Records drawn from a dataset
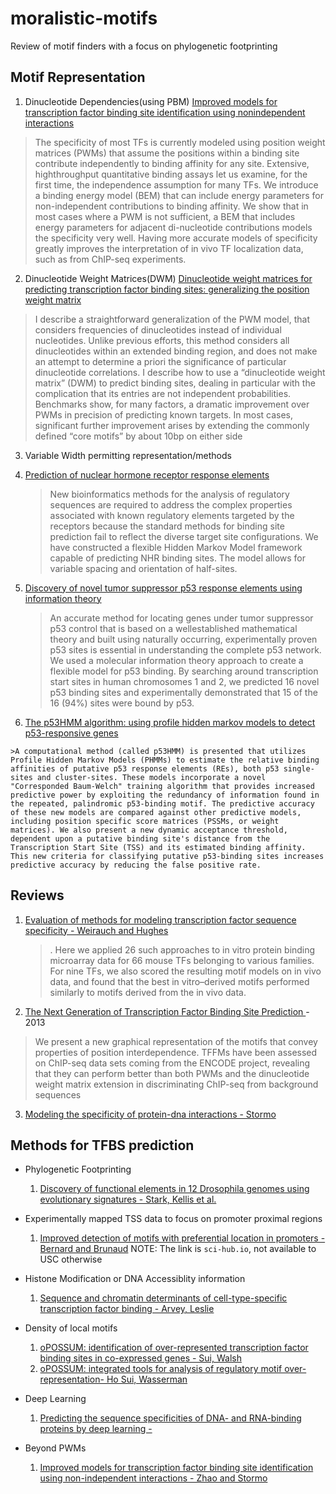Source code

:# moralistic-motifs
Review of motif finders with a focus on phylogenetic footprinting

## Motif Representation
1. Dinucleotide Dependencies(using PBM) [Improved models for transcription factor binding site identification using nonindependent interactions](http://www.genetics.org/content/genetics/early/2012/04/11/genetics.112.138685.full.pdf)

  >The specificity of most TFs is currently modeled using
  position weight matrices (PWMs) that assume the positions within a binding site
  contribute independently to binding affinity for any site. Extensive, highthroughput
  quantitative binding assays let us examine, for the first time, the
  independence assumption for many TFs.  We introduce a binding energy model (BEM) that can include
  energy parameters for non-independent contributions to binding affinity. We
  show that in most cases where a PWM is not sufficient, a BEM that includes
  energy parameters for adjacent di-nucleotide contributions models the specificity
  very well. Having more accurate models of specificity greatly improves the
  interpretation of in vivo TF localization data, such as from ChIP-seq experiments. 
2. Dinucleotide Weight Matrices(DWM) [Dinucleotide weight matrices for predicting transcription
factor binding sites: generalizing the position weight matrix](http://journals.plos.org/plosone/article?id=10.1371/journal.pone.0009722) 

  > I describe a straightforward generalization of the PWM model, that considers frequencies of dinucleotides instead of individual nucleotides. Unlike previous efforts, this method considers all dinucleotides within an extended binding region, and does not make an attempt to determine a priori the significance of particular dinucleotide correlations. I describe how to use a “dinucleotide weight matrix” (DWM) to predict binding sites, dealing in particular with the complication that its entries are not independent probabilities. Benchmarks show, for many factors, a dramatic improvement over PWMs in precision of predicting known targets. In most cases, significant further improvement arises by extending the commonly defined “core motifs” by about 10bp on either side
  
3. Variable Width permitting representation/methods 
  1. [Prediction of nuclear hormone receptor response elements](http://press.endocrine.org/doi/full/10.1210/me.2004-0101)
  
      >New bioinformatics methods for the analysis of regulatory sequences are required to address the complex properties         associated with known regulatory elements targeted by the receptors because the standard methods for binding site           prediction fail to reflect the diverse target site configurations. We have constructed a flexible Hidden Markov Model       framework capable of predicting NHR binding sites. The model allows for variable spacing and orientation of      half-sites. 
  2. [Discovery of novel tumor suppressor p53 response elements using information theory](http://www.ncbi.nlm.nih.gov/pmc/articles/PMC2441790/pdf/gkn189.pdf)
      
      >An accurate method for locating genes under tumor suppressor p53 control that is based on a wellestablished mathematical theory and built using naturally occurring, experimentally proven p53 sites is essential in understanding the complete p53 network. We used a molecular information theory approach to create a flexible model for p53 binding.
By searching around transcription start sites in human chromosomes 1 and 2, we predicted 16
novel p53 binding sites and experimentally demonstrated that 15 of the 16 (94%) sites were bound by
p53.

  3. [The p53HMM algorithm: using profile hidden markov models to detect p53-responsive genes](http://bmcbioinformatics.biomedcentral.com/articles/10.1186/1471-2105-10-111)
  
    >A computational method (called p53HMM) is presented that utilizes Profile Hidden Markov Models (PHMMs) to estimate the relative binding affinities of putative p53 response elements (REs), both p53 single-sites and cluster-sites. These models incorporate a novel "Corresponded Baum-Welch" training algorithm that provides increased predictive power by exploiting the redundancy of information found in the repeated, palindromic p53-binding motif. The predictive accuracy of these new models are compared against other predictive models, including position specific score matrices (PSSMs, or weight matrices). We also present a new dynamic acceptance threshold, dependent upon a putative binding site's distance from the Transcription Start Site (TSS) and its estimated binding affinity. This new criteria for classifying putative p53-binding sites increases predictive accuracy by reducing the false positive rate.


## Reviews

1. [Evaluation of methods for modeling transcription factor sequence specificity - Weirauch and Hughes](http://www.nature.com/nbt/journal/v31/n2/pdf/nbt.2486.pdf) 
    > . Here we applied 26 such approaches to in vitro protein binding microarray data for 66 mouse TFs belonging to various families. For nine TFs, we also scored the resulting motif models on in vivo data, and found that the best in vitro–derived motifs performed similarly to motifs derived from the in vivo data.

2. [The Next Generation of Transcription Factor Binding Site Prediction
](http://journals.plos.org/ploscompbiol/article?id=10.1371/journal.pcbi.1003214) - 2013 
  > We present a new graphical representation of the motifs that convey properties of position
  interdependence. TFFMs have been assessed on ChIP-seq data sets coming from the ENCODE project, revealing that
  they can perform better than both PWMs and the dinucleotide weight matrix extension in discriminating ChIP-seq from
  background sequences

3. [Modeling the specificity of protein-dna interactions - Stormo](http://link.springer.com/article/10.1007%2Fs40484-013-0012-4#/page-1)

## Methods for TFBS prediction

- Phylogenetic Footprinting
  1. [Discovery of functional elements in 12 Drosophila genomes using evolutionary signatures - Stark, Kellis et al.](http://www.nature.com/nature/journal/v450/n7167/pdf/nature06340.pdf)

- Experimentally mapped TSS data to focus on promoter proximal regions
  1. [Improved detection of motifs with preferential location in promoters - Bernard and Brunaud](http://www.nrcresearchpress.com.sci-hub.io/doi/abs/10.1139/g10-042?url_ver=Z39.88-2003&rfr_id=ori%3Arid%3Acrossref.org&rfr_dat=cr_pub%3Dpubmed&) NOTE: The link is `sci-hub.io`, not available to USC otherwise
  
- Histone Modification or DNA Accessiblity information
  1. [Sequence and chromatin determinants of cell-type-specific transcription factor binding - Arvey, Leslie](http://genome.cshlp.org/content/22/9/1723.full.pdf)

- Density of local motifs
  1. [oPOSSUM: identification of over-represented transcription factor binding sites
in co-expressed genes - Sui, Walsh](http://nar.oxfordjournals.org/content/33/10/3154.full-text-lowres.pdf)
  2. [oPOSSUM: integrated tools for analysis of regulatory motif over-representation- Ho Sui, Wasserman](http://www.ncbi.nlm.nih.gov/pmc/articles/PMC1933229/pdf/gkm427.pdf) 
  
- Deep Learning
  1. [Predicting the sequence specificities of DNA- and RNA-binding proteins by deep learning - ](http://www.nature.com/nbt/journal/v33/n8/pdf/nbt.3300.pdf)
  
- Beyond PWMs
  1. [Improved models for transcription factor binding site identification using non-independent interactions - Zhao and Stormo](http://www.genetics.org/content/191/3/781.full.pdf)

▸ Work to complete
Repeat the lines exactly as they stand, from the opening line of the data through the line with "energy parameters for non-independent". Pictures stay out of the copy.

▸ Result of the exercise
Source code

:# moralistic-motifs
Review of motif finders with a focus on phylogenetic footprinting

## Motif Representation
1. Dinucleotide Dependencies(using PBM) [Improved models for transcription factor binding site identification using nonindependent interactions](http://www.genetics.org/content/genetics/early/2012/04/11/genetics.112.138685.full.pdf)

  >The specificity of most TFs is currently modeled using
  position weight matrices (PWMs) that assume the positions within a binding site
  contribute independently to binding affinity for any site. Extensive, highthroughput
  quantitative binding assays let us examine, for the first time, the
  independence assumption for many TFs.  We introduce a binding energy model (BEM) that can include
  energy parameters for non-independent contributions to binding affinity. We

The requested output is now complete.